Plenty of political encouragement
“The dramatic increase in serious tax evasion cases identified by HMRC shows that it’s rolling crackdown is far from over,” said Collins.
“HMRC is receiving plenty of political encouragement in this crackdown as it looks to increase prosecutions across the board. Both HMRC’s local offices and its specialist directorates are on the lookout for any transaction out of the ordinary that might lead them to a big-ticket tax evasion case.
“Governments believe that some professionals and banks are still helping clients to be non-compliant, especially by devising ways to avoid reporting. The EU and OECD have set out ‘mandatory disclosure regimes’ to tackle this perceived abuse, meaning professional services firms and banks need to be vigilant that they are not being embroiled in serious non-compliance. Businesses may also end up in court if their employees have helped others to evade tax,” he warned.
Tip of the iceberg
Gordon Andrews, financial planning expert at Old Mutual Wealth, said the spike in serious offence showed CRS is effective.

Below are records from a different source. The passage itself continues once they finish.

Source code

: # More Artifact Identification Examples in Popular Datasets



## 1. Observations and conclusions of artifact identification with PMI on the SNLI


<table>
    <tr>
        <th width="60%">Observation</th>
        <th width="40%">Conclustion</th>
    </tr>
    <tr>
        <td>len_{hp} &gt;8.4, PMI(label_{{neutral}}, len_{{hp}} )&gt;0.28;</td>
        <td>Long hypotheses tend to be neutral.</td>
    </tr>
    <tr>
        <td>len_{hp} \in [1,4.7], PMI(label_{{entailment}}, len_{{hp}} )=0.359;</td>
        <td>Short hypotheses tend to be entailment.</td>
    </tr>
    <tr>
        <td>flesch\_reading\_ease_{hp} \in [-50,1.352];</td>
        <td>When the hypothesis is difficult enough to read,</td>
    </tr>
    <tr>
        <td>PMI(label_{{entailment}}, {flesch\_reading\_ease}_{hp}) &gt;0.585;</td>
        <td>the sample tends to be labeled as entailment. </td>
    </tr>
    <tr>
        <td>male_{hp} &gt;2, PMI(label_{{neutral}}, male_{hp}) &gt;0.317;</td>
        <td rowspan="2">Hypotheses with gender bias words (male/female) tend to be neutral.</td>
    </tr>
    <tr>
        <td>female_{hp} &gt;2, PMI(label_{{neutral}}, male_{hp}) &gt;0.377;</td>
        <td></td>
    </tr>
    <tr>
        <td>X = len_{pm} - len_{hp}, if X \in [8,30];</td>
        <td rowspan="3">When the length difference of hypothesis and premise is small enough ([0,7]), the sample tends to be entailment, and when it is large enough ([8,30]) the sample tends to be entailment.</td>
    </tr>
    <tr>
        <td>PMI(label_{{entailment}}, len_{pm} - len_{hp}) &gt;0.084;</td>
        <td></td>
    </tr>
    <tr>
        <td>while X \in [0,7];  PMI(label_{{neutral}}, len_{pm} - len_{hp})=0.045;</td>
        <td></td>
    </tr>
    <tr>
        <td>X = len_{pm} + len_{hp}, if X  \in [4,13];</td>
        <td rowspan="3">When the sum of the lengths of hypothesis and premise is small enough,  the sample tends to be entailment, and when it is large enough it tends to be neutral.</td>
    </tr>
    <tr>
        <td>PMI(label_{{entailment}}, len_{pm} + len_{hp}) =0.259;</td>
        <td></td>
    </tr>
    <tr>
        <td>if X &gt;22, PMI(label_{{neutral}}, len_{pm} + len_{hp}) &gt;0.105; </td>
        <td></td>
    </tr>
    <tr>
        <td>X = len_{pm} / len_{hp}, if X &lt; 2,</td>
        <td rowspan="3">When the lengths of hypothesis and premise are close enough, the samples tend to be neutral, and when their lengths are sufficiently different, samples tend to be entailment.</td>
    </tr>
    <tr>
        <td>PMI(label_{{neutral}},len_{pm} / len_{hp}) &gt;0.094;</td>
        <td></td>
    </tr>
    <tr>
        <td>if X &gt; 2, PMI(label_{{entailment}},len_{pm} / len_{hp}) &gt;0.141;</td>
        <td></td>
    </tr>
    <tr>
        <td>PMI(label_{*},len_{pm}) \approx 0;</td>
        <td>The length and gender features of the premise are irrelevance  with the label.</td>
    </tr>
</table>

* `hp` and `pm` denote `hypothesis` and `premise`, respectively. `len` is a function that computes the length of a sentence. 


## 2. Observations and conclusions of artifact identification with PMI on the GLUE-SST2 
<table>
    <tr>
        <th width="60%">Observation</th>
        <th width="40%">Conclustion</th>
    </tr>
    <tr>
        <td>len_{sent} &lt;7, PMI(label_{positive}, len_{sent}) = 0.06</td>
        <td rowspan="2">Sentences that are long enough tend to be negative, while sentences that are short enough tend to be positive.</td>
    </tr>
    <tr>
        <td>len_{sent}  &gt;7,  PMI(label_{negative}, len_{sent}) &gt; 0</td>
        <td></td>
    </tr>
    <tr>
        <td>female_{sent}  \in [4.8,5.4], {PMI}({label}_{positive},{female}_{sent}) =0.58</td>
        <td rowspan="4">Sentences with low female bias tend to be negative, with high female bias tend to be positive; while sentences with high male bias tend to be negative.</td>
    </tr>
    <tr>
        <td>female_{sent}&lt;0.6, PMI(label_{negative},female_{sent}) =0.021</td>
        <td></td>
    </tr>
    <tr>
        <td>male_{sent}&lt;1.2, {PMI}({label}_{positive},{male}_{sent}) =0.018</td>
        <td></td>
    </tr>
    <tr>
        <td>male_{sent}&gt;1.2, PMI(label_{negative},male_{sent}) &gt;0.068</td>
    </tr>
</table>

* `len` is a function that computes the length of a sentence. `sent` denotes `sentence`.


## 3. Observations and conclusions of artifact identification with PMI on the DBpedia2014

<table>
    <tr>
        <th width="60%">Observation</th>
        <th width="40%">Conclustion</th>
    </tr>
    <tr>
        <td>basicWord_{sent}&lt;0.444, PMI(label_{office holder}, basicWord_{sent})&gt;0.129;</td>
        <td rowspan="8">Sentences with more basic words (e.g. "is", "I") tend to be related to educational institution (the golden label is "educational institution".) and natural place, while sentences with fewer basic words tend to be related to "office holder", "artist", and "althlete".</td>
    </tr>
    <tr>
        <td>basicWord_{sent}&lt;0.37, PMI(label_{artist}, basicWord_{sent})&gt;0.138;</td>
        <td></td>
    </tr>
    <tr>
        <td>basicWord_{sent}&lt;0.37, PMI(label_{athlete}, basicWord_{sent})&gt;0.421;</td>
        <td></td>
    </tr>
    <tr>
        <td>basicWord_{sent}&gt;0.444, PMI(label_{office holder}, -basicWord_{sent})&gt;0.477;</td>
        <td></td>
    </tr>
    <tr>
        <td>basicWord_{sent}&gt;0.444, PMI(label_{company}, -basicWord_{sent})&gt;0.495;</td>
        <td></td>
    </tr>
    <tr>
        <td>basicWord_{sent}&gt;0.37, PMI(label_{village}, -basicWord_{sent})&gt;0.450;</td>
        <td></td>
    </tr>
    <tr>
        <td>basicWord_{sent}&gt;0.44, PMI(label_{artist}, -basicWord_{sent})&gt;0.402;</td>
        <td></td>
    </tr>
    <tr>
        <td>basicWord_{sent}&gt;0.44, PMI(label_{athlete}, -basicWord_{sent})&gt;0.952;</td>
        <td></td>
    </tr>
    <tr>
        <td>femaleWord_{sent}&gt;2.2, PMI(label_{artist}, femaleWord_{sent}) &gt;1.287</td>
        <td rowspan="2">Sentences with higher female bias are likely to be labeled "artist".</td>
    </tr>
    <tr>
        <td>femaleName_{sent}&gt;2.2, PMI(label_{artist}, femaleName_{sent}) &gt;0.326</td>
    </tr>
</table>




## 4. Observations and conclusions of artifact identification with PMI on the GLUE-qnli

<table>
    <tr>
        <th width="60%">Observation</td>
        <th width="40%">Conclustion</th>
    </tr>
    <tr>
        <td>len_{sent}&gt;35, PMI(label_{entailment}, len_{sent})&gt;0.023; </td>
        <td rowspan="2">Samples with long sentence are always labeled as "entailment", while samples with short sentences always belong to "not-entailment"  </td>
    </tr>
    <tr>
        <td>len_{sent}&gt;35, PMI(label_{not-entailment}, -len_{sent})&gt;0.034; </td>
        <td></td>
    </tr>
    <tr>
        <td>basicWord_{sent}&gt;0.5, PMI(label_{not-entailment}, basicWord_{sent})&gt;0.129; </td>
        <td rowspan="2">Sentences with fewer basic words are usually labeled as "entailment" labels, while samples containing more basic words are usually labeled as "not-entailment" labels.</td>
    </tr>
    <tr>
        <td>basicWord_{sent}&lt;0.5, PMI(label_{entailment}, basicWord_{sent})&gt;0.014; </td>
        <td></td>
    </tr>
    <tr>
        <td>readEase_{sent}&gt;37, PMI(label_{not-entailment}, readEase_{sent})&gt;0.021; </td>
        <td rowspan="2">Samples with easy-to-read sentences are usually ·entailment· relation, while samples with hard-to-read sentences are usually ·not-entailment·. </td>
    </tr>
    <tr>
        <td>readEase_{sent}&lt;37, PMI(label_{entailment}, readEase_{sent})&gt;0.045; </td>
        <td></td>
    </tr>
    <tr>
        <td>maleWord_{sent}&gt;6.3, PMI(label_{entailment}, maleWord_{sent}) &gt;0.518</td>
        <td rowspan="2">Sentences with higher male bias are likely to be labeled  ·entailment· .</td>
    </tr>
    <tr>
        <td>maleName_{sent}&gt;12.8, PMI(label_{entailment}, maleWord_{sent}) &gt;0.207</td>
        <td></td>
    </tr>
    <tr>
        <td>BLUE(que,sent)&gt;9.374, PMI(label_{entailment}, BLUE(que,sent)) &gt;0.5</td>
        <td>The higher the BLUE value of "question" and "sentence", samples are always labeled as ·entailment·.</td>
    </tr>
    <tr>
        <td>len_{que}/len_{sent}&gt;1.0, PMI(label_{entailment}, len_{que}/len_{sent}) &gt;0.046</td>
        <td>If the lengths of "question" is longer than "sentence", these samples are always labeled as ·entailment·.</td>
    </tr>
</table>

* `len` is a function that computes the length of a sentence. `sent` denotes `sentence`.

“We think that this is just the tip of the iceberg as more cases are likely to be uncovered as more countries sign up to CRS,” said Andrews.
“Investors with undisclosed overseas assets cannot afford to stick their heads in the sand. HMRC has provided plenty of opportunity for people to disclose their offshore accounts and to ensure that they are complying with regulations. HMRC is determined to tackle overseas tax evasion, regardless of whether there is any intent to avoid tax.
“Moving overseas assets to non-disclosure jurisdictions just delays the inevitable as the number of countries signing up to CRS continues to rise.
“Investors clearly need to think about their actions. With professional advice, investors can still make their assets efficient from a tax and reporting perspective.”
Serious tax evasion is defined by HMRC as involving potential evasion of more than £50,000 ($66,611, €56,925) or where prosecution is possible.